_Description of the task_
Without skipping anything, print all of the data exactly.

───── Supplied information ─────

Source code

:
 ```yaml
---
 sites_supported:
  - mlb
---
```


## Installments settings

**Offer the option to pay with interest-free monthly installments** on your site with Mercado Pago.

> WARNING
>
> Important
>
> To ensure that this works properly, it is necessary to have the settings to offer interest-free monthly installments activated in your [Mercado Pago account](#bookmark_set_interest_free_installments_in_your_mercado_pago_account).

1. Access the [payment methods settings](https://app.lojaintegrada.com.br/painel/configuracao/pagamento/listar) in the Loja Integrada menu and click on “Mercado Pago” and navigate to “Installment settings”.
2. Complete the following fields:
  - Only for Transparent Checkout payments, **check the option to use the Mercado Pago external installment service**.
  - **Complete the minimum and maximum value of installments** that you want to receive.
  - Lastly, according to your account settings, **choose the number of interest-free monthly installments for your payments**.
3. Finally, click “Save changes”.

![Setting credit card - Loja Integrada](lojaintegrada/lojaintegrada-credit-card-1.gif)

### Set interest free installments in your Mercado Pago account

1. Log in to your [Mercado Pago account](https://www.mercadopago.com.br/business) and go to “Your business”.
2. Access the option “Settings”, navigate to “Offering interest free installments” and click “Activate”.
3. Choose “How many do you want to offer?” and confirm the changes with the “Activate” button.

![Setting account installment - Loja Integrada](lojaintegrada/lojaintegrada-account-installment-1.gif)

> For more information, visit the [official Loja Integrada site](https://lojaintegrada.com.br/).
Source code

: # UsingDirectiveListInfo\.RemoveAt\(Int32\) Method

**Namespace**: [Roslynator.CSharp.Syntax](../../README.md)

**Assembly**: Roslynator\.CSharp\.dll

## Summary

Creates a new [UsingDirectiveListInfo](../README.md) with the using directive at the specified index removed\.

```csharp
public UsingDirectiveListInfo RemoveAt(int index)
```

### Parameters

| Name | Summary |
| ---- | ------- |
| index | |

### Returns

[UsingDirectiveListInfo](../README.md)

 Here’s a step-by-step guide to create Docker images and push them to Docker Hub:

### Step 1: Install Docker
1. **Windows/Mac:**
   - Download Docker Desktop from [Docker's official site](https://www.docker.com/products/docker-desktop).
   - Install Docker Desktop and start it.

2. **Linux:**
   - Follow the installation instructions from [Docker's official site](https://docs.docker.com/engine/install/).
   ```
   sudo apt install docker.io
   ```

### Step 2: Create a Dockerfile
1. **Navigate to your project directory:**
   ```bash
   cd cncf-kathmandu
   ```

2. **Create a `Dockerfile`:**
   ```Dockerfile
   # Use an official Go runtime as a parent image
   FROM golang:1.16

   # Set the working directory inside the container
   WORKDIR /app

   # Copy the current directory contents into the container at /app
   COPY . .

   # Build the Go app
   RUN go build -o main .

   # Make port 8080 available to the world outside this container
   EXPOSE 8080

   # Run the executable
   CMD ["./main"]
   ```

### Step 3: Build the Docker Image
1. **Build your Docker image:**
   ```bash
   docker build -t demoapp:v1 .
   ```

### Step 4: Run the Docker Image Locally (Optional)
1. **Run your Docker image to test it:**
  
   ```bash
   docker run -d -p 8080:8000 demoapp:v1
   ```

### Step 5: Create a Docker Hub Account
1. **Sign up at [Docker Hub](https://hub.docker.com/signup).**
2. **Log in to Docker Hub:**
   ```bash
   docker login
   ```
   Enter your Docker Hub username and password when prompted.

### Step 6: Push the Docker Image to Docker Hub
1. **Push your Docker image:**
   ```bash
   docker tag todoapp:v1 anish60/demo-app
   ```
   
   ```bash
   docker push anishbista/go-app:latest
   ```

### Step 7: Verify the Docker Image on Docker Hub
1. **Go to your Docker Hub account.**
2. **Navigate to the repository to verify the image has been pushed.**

─────

_Solution below_
Source code

:
 ```yaml
---
 sites_supported:
  - mlb
---
```


## Installments settings

**Offer the option to pay with interest-free monthly installments** on your site with Mercado Pago.

> WARNING
>
> Important
>
> To ensure that this works properly, it is necessary to have the settings to offer interest-free monthly installments activated in your [Mercado Pago account](#bookmark_set_interest_free_installments_in_your_mercado_pago_account).

1. Access the [payment methods settings](https://app.lojaintegrada.com.br/painel/configuracao/pagamento/listar) in the Loja Integrada menu and click on “Mercado Pago” and navigate to “Installment settings”.
2. Complete the following fields:
  - Only for Transparent Checkout payments, **check the option to use the Mercado Pago external installment service**.
  - **Complete the minimum and maximum value of installments** that you want to receive.
  - Lastly, according to your account settings, **choose the number of interest-free monthly installments for your payments**.
3. Finally, click “Save changes”.

![Setting credit card - Loja Integrada](lojaintegrada/lojaintegrada-credit-card-1.gif)

### Set interest free installments in your Mercado Pago account

1. Log in to your [Mercado Pago account](https://www.mercadopago.com.br/business) and go to “Your business”.
2. Access the option “Settings”, navigate to “Offering interest free installments” and click “Activate”.
3. Choose “How many do you want to offer?” and confirm the changes with the “Activate” button.

![Setting account installment - Loja Integrada](lojaintegrada/lojaintegrada-account-installment-1.gif)

> For more information, visit the [official Loja Integrada site](https://lojaintegrada.com.br/).
Source code

: # UsingDirectiveListInfo\.RemoveAt\(Int32\) Method

**Namespace**: [Roslynator.CSharp.Syntax](../../README.md)

**Assembly**: Roslynator\.CSharp\.dll

## Summary

Creates a new [UsingDirectiveListInfo](../README.md) with the using directive at the specified index removed\.

```csharp
public UsingDirectiveListInfo RemoveAt(int index)
```

### Parameters

| Name | Summary |
| ---- | ------- |
| index | |

### Returns

[UsingDirectiveListInfo](../README.md)

 Here’s a step-by-step guide to create Docker images and push them to Docker Hub:

### Step 1: Install Docker
1. **Windows/Mac:**
   - Download Docker Desktop from [Docker's official site](https://www.docker.com/products/docker-desktop).
   - Install Docker Desktop and start it.

2. **Linux:**
   - Follow the installation instructions from [Docker's official site](https://docs.docker.com/engine/install/).
   ```
   sudo apt install docker.io
   ```

### Step 2: Create a Dockerfile
1. **Navigate to your project directory:**
   ```bash
   cd cncf-kathmandu
   ```

2. **Create a `Dockerfile`:**
   ```Dockerfile
   # Use an official Go runtime as a parent image
   FROM golang:1.16

   # Set the working directory inside the container
   WORKDIR /app

   # Copy the current directory contents into the container at /app
   COPY . .

   # Build the Go app
   RUN go build -o main .

   # Make port 8080 available to the world outside this container
   EXPOSE 8080

   # Run the executable
   CMD ["./main"]
   ```

### Step 3: Build the Docker Image
1. **Build your Docker image:**
   ```bash
   docker build -t demoapp:v1 .
   ```

### Step 4: Run the Docker Image Locally (Optional)
1. **Run your Docker image to test it:**
  
   ```bash
   docker run -d -p 8080:8000 demoapp:v1
   ```

### Step 5: Create a Docker Hub Account
1. **Sign up at [Docker Hub](https://hub.docker.com/signup).**
2. **Log in to Docker Hub:**
   ```bash
   docker login
   ```
   Enter your Docker Hub username and password when prompted.

### Step 6: Push the Docker Image to Docker Hub
1. **Push your Docker image:**
   ```bash
   docker tag todoapp:v1 anish60/demo-app
   ```
   
   ```bash
   docker push anishbista/go-app:latest
   ```

### Step 7: Verify the Docker Image on Docker Hub
1. **Go to your Docker Hub account.**
2. **Navigate to the repository to verify the image has been pushed.**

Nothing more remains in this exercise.